Now you seem like a nice guy. And you actually read Men are from Mars so bonus points for that! And based on reading your replies to other comments, some of which were rather rude, judgemental and unhelpful, I’d say you are a reasonable person. You seem willing to listen to an opposing viewpoint and you seem gracious in your approach to angry attacks on you, all of which are important in building a healthy relationship. You also seem fairly scared and unsure of yourself. You need to remember to trust in yourself. You and your significant other are the only persons that can make this work, trust yourself that you can do this. Worrying about what might happen will not change the future. Be prepared that it will be difficult, anything worth having in life is. But believe in yourself that you are a good person and with a little bit of affection, respect and adjustment things will work out. Maybe not in the way that you expected or hoped or wished or planned for. But it will work out in the way it was meant to be. It’s up to you to make that happen. And it’s up to you to accept that things may not work out the way you want them to. But that doesn’t mean that you have to be unhappy with how they work out to be. We all have grand plans for our futures and it is a rare few that have those plans turn out exactly the way they wanted them to!
kk replied. hi,
The answer is vey simple. Will you agree if your sister is going to be treated the same after her marriage like you are intenting to treat your wife?( staying home after doing MBBS and taking care of in laws, 24 x 7, cooling, cleaning etc. etc., )

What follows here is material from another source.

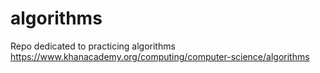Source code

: # algorithms
Repo dedicated to practicing algorithms
https://www.khanacademy.org/computing/computer-science/algorithms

Neeraja replied. Mr.Confused
Good to see your post. I must appreciate your thoughts. I come from similar background. I got married 8yrs back though. To find a girl of your mentality is hard in these days for sure. Times changed. When I was a teenager, my parents always taught me to adjust and never go against elder' s wishes as they always decide the best for you. Now parents say, \" Don' adjust enough of adjustment\" . Move on with life. The last 4 bullets you have, here is my opinion.

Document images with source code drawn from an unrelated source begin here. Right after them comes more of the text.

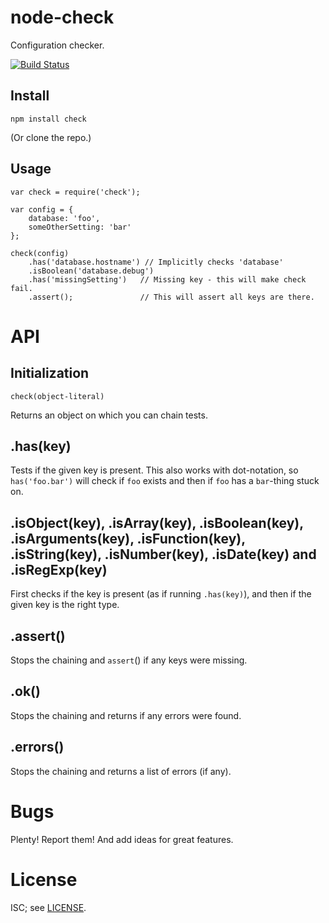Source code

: node-check
==========

Configuration checker.

[![Build Status](https://secure.travis-ci.org/msiebuhr/node-check.png?branch=master)](http://travis-ci.org/msiebuhr/node-check)

Install
-------

    npm install check

(Or clone the repo.)

Usage
-----

    var check = require('check');

	var config = {
	    database: 'foo',
		someOtherSetting: 'bar'
	};

	check(config)
		.has('database.hostname') // Implicitly checks 'database'
		.isBoolean('database.debug')
		.has('missingSetting')   // Missing key - this will make check fail.
		.assert();               // This will assert all keys are there.
	
API
===

Initialization
--------------

    check(object-literal)

Returns an object on which you can chain tests.

.has(key)
---------

Tests if the given key is present. This also works with dot-notation, so
`has('foo.bar')` will check if `foo` exists and then if `foo` has a `bar`-thing
stuck on.

.isObject(key), .isArray(key), .isBoolean(key), .isArguments(key), .isFunction(key), .isString(key), .isNumber(key), .isDate(key) and .isRegExp(key)
----------------------------------------------------------------------------------------------------------------------------------------------------

First checks if the key is present (as if running `.has(key)`), and then if the
given key is the right type.

.assert()
---------

Stops the chaining and `assert`() if any keys were missing.

.ok()
-----

Stops the chaining and returns if any errors were found.

.errors()
---------

Stops the chaining and returns a list of errors (if any).

Bugs
====

Plenty! Report them! And add ideas for great features.

License
=======

ISC; see [LICENSE](https://github.com/msiebuhr/node-check/blob/master/LICENSE).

1) You are normal, Everything is absolutly normal, no problem with those.
2) You are absolutely good but it' s all depends on situation you will get in to which decides how you handle.
3) You are absolutely not over demanding. You are a expecting simple life.

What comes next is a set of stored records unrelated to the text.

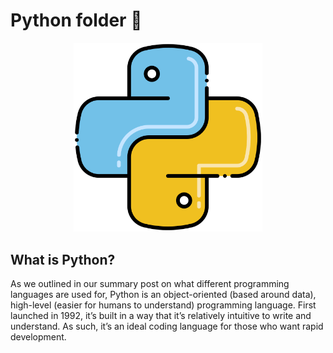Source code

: <h1>Python folder 🐍</h1>

<p align="center">
  <img src="https://github.com/fullmakeralchemist/SCI/blob/84bfa407f38e6e4cb0be79921398ca2d362c914c/assets/python.png" width="60% />
</p>

![Python](https://github.com/fullmakeralchemist/SCI/blob/84bfa407f38e6e4cb0be79921398ca2d362c914c/assets/python.png)

<!---
<center>
<img src=".\SCIE\assets\python.png" width="60%">
</center>
-->

## What is Python?
As we outlined in our summary post on what different programming languages are used for, Python is an object-oriented (based around data), high-level (easier for humans to understand) programming language. First launched in 1992, it’s built in a way that it’s relatively intuitive to write and understand. As such, it’s an ideal coding language for those who want rapid development.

4) What does a girl wants is a big questions...Well I will give my prespective, For me If I and my husband eat one meal in a day together is a joy, going out over weekend for a movie or resturant is a joy. Most of all I want my husband to spend time with me and my kids. I want him to hear my things and I want to hear things. I want to be with him for any situation doesn' t matter if it' s financial or emotional or something else and expect the same thing.
Well these things happens in real is a questions. We feel it happens but not always true. That is life.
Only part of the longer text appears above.